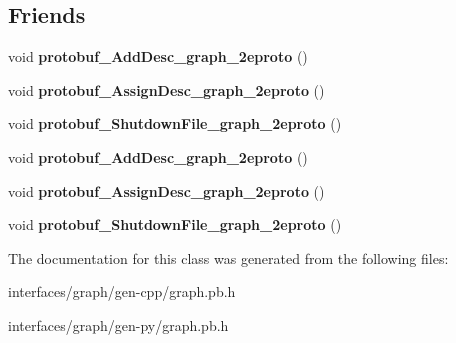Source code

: \subsection*{Friends}
\begin{DoxyCompactItemize}
\item 
\hypertarget{classgraph_1_1Graph_a3216c708da10839178deebea43d6f0be}{
void {\bfseries protobuf\_\-AddDesc\_\-graph\_\-2eproto} ()}
\label{classgraph_1_1Graph_a3216c708da10839178deebea43d6f0be}

\item 
\hypertarget{classgraph_1_1Graph_a4c9d7eb8f9e30e490c8bcae70e629de5}{
void {\bfseries protobuf\_\-AssignDesc\_\-graph\_\-2eproto} ()}
\label{classgraph_1_1Graph_a4c9d7eb8f9e30e490c8bcae70e629de5}

\item 
\hypertarget{classgraph_1_1Graph_aac10332314561225d8ac09b797223f3d}{
void {\bfseries protobuf\_\-ShutdownFile\_\-graph\_\-2eproto} ()}
\label{classgraph_1_1Graph_aac10332314561225d8ac09b797223f3d}

\item 
\hypertarget{classgraph_1_1Graph_a3216c708da10839178deebea43d6f0be}{
void {\bfseries protobuf\_\-AddDesc\_\-graph\_\-2eproto} ()}
\label{classgraph_1_1Graph_a3216c708da10839178deebea43d6f0be}

\item 
\hypertarget{classgraph_1_1Graph_a4c9d7eb8f9e30e490c8bcae70e629de5}{
void {\bfseries protobuf\_\-AssignDesc\_\-graph\_\-2eproto} ()}
\label{classgraph_1_1Graph_a4c9d7eb8f9e30e490c8bcae70e629de5}

\item 
\hypertarget{classgraph_1_1Graph_aac10332314561225d8ac09b797223f3d}{
void {\bfseries protobuf\_\-ShutdownFile\_\-graph\_\-2eproto} ()}
\label{classgraph_1_1Graph_aac10332314561225d8ac09b797223f3d}

\end{DoxyCompactItemize}


The documentation for this class was generated from the following files:\begin{DoxyCompactItemize}
\item 
interfaces/graph/gen-\/cpp/graph.pb.h\item 
interfaces/graph/gen-\/py/graph.pb.h\end{DoxyCompactItemize}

Exercise instructions:
Return the material in full and unaltered, minus its pictures.

Solution for this task:
Source code

: \subsection*{Friends}
\begin{DoxyCompactItemize}
\item 
\hypertarget{classgraph_1_1Graph_a3216c708da10839178deebea43d6f0be}{
void {\bfseries protobuf\_\-AddDesc\_\-graph\_\-2eproto} ()}
\label{classgraph_1_1Graph_a3216c708da10839178deebea43d6f0be}

\item 
\hypertarget{classgraph_1_1Graph_a4c9d7eb8f9e30e490c8bcae70e629de5}{
void {\bfseries protobuf\_\-AssignDesc\_\-graph\_\-2eproto} ()}
\label{classgraph_1_1Graph_a4c9d7eb8f9e30e490c8bcae70e629de5}

\item 
\hypertarget{classgraph_1_1Graph_aac10332314561225d8ac09b797223f3d}{
void {\bfseries protobuf\_\-ShutdownFile\_\-graph\_\-2eproto} ()}
\label{classgraph_1_1Graph_aac10332314561225d8ac09b797223f3d}

\item 
\hypertarget{classgraph_1_1Graph_a3216c708da10839178deebea43d6f0be}{
void {\bfseries protobuf\_\-AddDesc\_\-graph\_\-2eproto} ()}
\label{classgraph_1_1Graph_a3216c708da10839178deebea43d6f0be}

\item 
\hypertarget{classgraph_1_1Graph_a4c9d7eb8f9e30e490c8bcae70e629de5}{
void {\bfseries protobuf\_\-AssignDesc\_\-graph\_\-2eproto} ()}
\label{classgraph_1_1Graph_a4c9d7eb8f9e30e490c8bcae70e629de5}

\item 
\hypertarget{classgraph_1_1Graph_aac10332314561225d8ac09b797223f3d}{
void {\bfseries protobuf\_\-ShutdownFile\_\-graph\_\-2eproto} ()}
\label{classgraph_1_1Graph_aac10332314561225d8ac09b797223f3d}

\end{DoxyCompactItemize}


The documentation for this class was generated from the following files:\begin{DoxyCompactItemize}
\item 
interfaces/graph/gen-\/cpp/graph.pb.h\item 
interfaces/graph/gen-\/py/graph.pb.h\end{DoxyCompactItemize}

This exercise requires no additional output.